Both MLGW and Downtown Mobility Authority (DMA) could help MATA. DMA could immediately help with a digestible $1.2M in TDOT ordered downtown trolley brake fixes, while MLGW help should wait until the MATA audits and resizing are complete and occur over the long term.
But sadly, help was squandered at a recent 8/21 DMA meeting. The Mobility Authority did not even have lost downtown trolley service on the agenda for discussion. Instead, they approved spending $4.2M on public parking garages. What a wasted opportunity!

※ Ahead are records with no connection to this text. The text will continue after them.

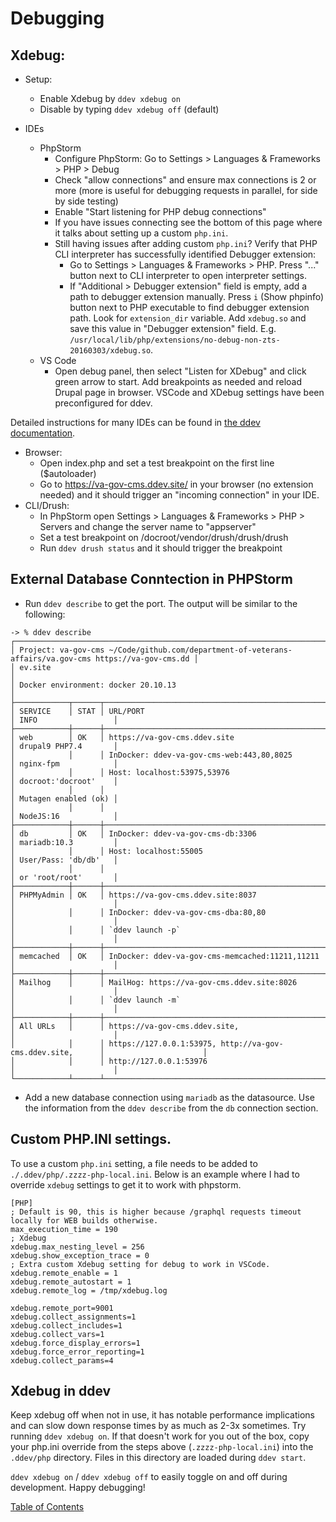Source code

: # Debugging

## Xdebug:
* Setup:
    * Enable Xdebug by `ddev xdebug on`
    * Disable by typing `ddev xdebug off` (default)

* IDEs
    * PhpStorm
        * Configure PhpStorm: Go to Settings > Languages & Frameworks > PHP > Debug
        * Check "allow connections" and ensure max connections is 2 or more (more is useful for debugging requests in parallel, for side by side testing)
        * Enable "Start listening for PHP debug connections"
        * If you have issues connecting see the bottom of this page where it talks about setting up a custom `php.ini`.
        * Still having issues after adding custom `php.ini`? Verify that PHP CLI interpreter has successfully identified Debugger extension:
            * Go to Settings > Languages & Frameworks > PHP. Press "..." button next to CLI interpreter to open interpreter settings.
            * If "Additional > Debugger extension" field is empty, add a path to debugger extension manually. Press `i` (Show phpinfo) button next to PHP executable to find debugger extension path. Look for `extension_dir` variable. Add `xdebug.so` and save this value in "Debugger extension" field. E.g. `/usr/local/lib/php/extensions/no-debug-non-zts-20160303/xdebug.so`.
    * VS Code
        * Open debug panel, then select "Listen for XDebug" and click green arrow to start. Add breakpoints as needed and reload Drupal page in browser. VSCode and XDebug settings have been preconfigured for ddev.

Detailed instructions for many IDEs can be found in [the ddev documentation](https://ddev.readthedocs.io/en/stable/users/step-debugging/).

* Browser:
    * Open index.php and set a test breakpoint on the first line ($autoloader)
    * Go to https://va-gov-cms.ddev.site/ in your browser (no extension needed) and it should trigger an "incoming connection" in your IDE.
* CLI/Drush:
    * In PhpStorm open Settings > Languages & Frameworks > PHP > Servers and change the server name to "appserver"
    * Set a test breakpoint on /docroot/vendor/drush/drush/drush
    * Run `ddev drush status` and it should trigger the breakpoint

## External Database Conntection in PHPStorm

* Run `ddev describe` to get the port.  The output will be similar to the following:

```
-> % ddev describe
┌───────────────────────────────────────────────────────────────────────────────────────────────────────┐
│ Project: va-gov-cms ~/Code/github.com/department-of-veterans-affairs/va.gov-cms https://va-gov-cms.dd │
│ ev.site                                                                                               │
│ Docker environment: docker 20.10.13                                                                   │
├────────────┬──────┬────────────────────────────────────────────────────────────┬──────────────────────┤
│ SERVICE    │ STAT │ URL/PORT                                                   │ INFO                 │
├────────────┼──────┼────────────────────────────────────────────────────────────┼──────────────────────┤
│ web        │ OK   │ https://va-gov-cms.ddev.site                               │ drupal9 PHP7.4       │
│            │      │ InDocker: ddev-va-gov-cms-web:443,80,8025                  │ nginx-fpm            │
│            │      │ Host: localhost:53975,53976                                │ docroot:'docroot'    │
│            │      │                                                            │ Mutagen enabled (ok) │
│            │      │                                                            │ NodeJS:16            │
├────────────┼──────┼────────────────────────────────────────────────────────────┼──────────────────────┤
│ db         │ OK   │ InDocker: ddev-va-gov-cms-db:3306                          │ mariadb:10.3         │
│            │      │ Host: localhost:55005                                      │ User/Pass: 'db/db'   │
│            │      │                                                            │ or 'root/root'       │
├────────────┼──────┼────────────────────────────────────────────────────────────┼──────────────────────┤
│ PHPMyAdmin │ OK   │ https://va-gov-cms.ddev.site:8037                          │                      │
│            │      │ InDocker: ddev-va-gov-cms-dba:80,80                        │                      │
│            │      │ `ddev launch -p`                                           │                      │
├────────────┼──────┼────────────────────────────────────────────────────────────┼──────────────────────┤
│ memcached  │ OK   │ InDocker: ddev-va-gov-cms-memcached:11211,11211            │                      │
├────────────┼──────┼────────────────────────────────────────────────────────────┼──────────────────────┤
│ Mailhog    │      │ MailHog: https://va-gov-cms.ddev.site:8026                 │                      │
│            │      │ `ddev launch -m`                                           │                      │
├────────────┼──────┼────────────────────────────────────────────────────────────┼──────────────────────┤
│ All URLs   │      │ https://va-gov-cms.ddev.site,                              │                      │
│            │      │ https://127.0.0.1:53975, http://va-gov-cms.ddev.site,      │                      │
│            │      │ http://127.0.0.1:53976                                     │                      │
└────────────┴──────┴────────────────────────────────────────────────────────────┴──────────────────────┘
```

* Add a new database connection using `mariadb` as the datasource.  Use the information from the `ddev describe` from the `db` connection section.

## Custom PHP.INI settings.

To use a custom `php.ini` setting, a file needs to be added to `./.ddev/php/.zzzz-php-local.ini`.  Below is an example where I had to override `xdebug` settings to get it to work with phpstorm.

```
[PHP]
; Default is 90, this is higher because /graphql requests timeout locally for WEB builds otherwise.
max_execution_time = 190
; Xdebug
xdebug.max_nesting_level = 256
xdebug.show_exception_trace = 0
; Extra custom Xdebug setting for debug to work in VSCode.
xdebug.remote_enable = 1
xdebug.remote_autostart = 1
xdebug.remote_log = /tmp/xdebug.log

xdebug.remote_port=9001
xdebug.collect_assignments=1
xdebug.collect_includes=1
xdebug.collect_vars=1
xdebug.force_display_errors=1
xdebug.force_error_reporting=1
xdebug.collect_params=4
```

## Xdebug in ddev
Keep xdebug off when not in use, it has notable performance implications and can slow down response times by as much as 2-3x sometimes.
Try running `ddev xdebug on`. If that doesn't work for you out of the box, copy your php.ini override from the
steps above (`.zzzz-php-local.ini`) into the `.ddev/php` directory. Files in this directory are loaded during `ddev start`.

`ddev xdebug on` / `ddev xdebug off` to easily toggle on and off during development. Happy debugging!

[Table of Contents](../README.md)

The former occurs as DMA also granted in FY24, $3.5M to support museum construction for Brooks. Keep in mind, that parking capacity was actually reduced at the site of the museum, currently under construction. But even with the reduction, the DMA granted $3.5M to support parking at the site.
Also note, getting DMA maintenance funding on 8/21 was the Peabody Garage. The DMA currently owes the City of Memphis $11.3M on the Peabody Garage and has not even paid, over 20 years, any of the $6.2M in interest or $5.1M in loan principal, all while the trolley, supporting tourism and downtown small business, lays flat on its back.
Other garage maintenance funds were doled out to Shoppers Garage, which was recently renovated, First Place Garage and the Condo garage at Barboro Flats.
How the DMA cannot make the mobility connection to downtown, as afforded by the trolley, while instead making connections to developer interests and museums is stupid beyond belief.
MLGW has $215M in cash on their gas balance sheet. That is $180M more than the recommended 45 day $35M cash on hand minimum as recommended by the Government Financial Officers Association. MLGW has no plan for this $180M, which is just sitting there employing no one and not circulating in the local economy. $100M of the $180M in City of Memphis taxpayer dollars should fund smart investments, over time, to rebuild and support adequate public transit. In this way, MLGW will still have $80M in excess cash on their gas balance sheet.
MLGW supporting adequate public transit is win-win for all to include MLGW, taxpayers and MATA. If not MATA, the funds will likely be publicly ripped, given the moral hazard created by such signifincant excess funds on a public balance sheet.